Crews then shifted their focus to further north in Otago as well as Canterbury as the front moved up the South Island through Thursday night.
As of 6.30am Friday, Fenz had 30 crews responding to about 10 wildfires from South Canterbury to Hurunui, Barbara said, as well as helping with damaged roofs and a trampoline that was sent flying into a caravan in Ashburton.
The only report of fire damage to structures was two hay sheds in the Fairlie area late on Thursday.
The most significant fire callout was an old slash burn that reignited on farmland in the Glentui area in North Canterbury. At its peak nine crews battled the blaze, but it was largely contained on Friday morning.
MetService meteorologist Mmathapelo Makgabutlane said the severe winds were due to a front moving up the country.
Gusts of 126kmh were recorded at Sugarloaf in Christchurch’s Port Hills early on Friday morning, while Kurow in Otago saw gusts of 124kmh and inland Canterbury and Aoraki/Mt Cook saw winds of 120kmh.
Debris forced the closure of Greendale School south of Darfield, as well as Darfield Primary and High School in Selwyn.
Hororata local Richard Broughton was woken at 5am by his power cutting out and the sound of the wind snapping branches off trees.
“She was blowing really well, blowing stuff against the house and making a lot of noise.”
On Friday morning, six trees were strewn across his property and one was dangling on nearby power lines, though Broughton was able to cut branches off to stop it pulling the lines down completely.
Some of his neighbours, also without power for most of the morning, had been running generators and offering up coffee and food.

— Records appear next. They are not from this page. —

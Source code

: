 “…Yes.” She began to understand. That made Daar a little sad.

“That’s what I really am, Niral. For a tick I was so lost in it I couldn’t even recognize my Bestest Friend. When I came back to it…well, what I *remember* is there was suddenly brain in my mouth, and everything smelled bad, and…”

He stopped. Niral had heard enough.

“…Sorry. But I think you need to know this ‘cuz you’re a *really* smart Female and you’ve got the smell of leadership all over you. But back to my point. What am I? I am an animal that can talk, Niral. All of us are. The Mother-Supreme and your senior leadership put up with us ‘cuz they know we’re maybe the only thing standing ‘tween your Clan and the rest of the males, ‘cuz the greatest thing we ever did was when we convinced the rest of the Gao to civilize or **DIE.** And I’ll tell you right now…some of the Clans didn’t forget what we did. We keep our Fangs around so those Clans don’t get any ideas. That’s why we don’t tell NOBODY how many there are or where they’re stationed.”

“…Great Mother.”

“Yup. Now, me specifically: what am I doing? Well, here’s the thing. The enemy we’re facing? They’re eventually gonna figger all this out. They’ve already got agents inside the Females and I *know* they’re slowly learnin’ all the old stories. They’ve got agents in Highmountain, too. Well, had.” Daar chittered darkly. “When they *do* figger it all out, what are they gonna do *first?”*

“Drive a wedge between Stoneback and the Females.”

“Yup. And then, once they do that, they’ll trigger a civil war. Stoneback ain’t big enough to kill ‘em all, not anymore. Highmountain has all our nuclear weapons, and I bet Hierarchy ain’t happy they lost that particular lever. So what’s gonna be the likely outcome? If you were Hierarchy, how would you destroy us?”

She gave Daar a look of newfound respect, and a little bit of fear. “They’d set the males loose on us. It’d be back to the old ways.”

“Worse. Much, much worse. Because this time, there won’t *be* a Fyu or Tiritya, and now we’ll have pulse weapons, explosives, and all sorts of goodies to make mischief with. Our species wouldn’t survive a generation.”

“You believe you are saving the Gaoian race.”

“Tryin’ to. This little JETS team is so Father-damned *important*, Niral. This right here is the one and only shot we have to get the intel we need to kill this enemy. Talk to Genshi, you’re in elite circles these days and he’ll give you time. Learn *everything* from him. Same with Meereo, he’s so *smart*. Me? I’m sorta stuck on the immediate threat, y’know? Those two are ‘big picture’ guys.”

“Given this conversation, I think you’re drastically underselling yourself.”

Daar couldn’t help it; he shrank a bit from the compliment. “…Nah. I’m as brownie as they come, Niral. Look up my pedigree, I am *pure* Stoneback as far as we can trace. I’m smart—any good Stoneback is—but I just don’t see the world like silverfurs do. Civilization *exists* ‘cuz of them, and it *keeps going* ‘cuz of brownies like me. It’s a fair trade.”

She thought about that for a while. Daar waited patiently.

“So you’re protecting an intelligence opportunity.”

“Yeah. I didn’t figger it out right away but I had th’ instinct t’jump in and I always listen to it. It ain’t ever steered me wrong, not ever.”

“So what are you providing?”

Power was restored at about 11am.
Makgabutlane said the severe weather was expected to ease later on Friday and throughout Saturday, before a westerly front made landfall on the West Coast.
This front would likely bring periods of heavy rain to the West Coast and may also bring severe gales to the Canterbury Plains and High Country, which could last throughout Sunday and into Monday.

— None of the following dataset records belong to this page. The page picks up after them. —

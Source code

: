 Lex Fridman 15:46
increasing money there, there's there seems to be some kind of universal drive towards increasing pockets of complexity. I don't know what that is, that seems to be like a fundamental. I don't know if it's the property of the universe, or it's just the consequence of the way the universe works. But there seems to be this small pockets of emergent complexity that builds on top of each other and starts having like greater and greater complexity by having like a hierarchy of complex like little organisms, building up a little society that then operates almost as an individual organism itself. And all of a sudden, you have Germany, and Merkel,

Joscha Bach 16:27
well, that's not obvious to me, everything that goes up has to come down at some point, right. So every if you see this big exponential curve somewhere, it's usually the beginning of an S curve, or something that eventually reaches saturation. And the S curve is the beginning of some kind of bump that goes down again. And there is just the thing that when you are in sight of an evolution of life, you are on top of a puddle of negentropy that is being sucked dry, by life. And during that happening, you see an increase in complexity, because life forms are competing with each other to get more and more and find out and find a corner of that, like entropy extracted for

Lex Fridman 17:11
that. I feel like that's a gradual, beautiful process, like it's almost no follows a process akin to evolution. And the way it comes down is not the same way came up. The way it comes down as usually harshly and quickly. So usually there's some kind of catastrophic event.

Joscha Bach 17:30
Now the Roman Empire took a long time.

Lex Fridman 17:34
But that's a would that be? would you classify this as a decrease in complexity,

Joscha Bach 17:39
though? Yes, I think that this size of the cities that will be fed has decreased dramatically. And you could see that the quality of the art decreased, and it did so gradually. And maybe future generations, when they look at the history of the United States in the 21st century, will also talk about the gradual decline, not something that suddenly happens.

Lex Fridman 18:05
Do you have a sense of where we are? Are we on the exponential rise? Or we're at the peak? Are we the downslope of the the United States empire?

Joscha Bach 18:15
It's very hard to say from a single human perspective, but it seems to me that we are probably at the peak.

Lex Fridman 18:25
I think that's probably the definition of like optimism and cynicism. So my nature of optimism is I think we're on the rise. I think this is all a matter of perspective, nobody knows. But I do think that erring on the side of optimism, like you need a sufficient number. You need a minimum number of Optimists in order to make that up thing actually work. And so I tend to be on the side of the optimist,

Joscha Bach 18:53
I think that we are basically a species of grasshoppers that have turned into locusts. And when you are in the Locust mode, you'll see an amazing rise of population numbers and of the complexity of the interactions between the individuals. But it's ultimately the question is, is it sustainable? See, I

Damage caused by the severe winds left more than 2100 Orion customers in mid-Canterbury, North Canterbury and Christchurch without power on Friday morning.

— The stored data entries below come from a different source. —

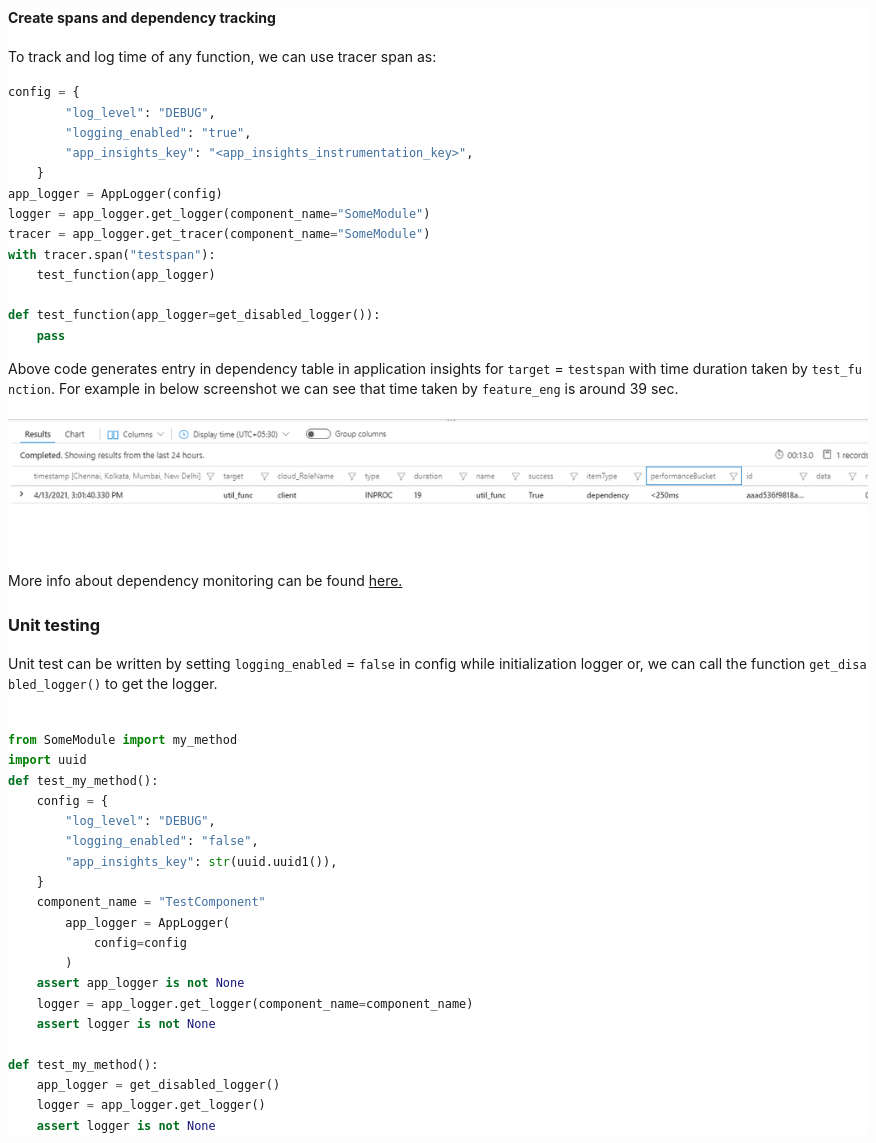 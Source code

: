 #### Create spans and dependency tracking

To track and log time of any function, we can use tracer span as:

```py
config = {
        "log_level": "DEBUG",
        "logging_enabled": "true",
        "app_insights_key": "<app_insights_instrumentation_key>",
    }
app_logger = AppLogger(config)
logger = app_logger.get_logger(component_name="SomeModule")
tracer = app_logger.get_tracer(component_name="SomeModule")
with tracer.span("testspan"):
    test_function(app_logger)

def test_function(app_logger=get_disabled_logger()):
    pass

```
Above code generates entry in dependency table in application insights for `target` = `testspan` with time duration taken by `test_function`. For example in below screenshot we can see that time taken by `feature_eng`  is around 39 sec.

![alt text](./monitoring/img/dependency.png)

More info about dependency monitoring can be found [here.](https://docs.microsoft.com/en-us/azure/azure-monitor/app/opencensus-python-dependency)

### Unit testing 

Unit test can be written by setting `logging_enabled` = `false` in config while initialization logger or, we can call the function `get_disabled_logger()` to get the logger.

```python

from SomeModule import my_method
import uuid
def test_my_method():
    config = {
        "log_level": "DEBUG",
        "logging_enabled": "false",
        "app_insights_key": str(uuid.uuid1()),
    }
    component_name = "TestComponent"
        app_logger = AppLogger(
            config=config
        )
    assert app_logger is not None
    logger = app_logger.get_logger(component_name=component_name)
    assert logger is not None

def test_my_method():
    app_logger = get_disabled_logger()
    logger = app_logger.get_logger()
    assert logger is not None

```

According to Mainpower, about 4740 homes throughout North Canterbury were also without power, 2000 remaining disconnected as of 5pm and facing an uncomfortable night.
Orion spokeswoman Linda Mcgregor said crews were dealing with 23 separate outages mainly in the Hororata, Darfield and Sheffield areas.
All were due to the high winds that had blown trees and other vegetation onto power lines.
Orion crews had been investigating the outages since first light, and sub-contractors were called in to help.
Work continued until nightfall, but around 800 customers remained without power at 6.40pm, and likely would be overnight.
“We apologise to those customers affected and will get extra crews out at first light tomorrow morning to get their power back on for them as soon we can,” Orion’s infrastructure manager Steve Macdonald said.
Sections of State Highway 7, SH1, and SH77 were closed or blocked on Friday due to fallen trees, but all reopened by 7pm.
SH73 at Arthur’s Pass, was open, but earlier also had a detour in place before Springfield.
In the North Island, the wind blew over a truck and trailer, blocking the southbound lane of State Highway 2 near Mt Bruce at 4.35am. No-one was injured.
A fallen tree was blocking SH2 Remutaka Hill Rd shortly after 6.35am.
Fenz spokesman Mike Wanoa said northern fire crews were busy but not overrun, with 11 wind-related calls in the Wairarapa region since midnight, including downed power lines and unsecured roofing iron in Featherston.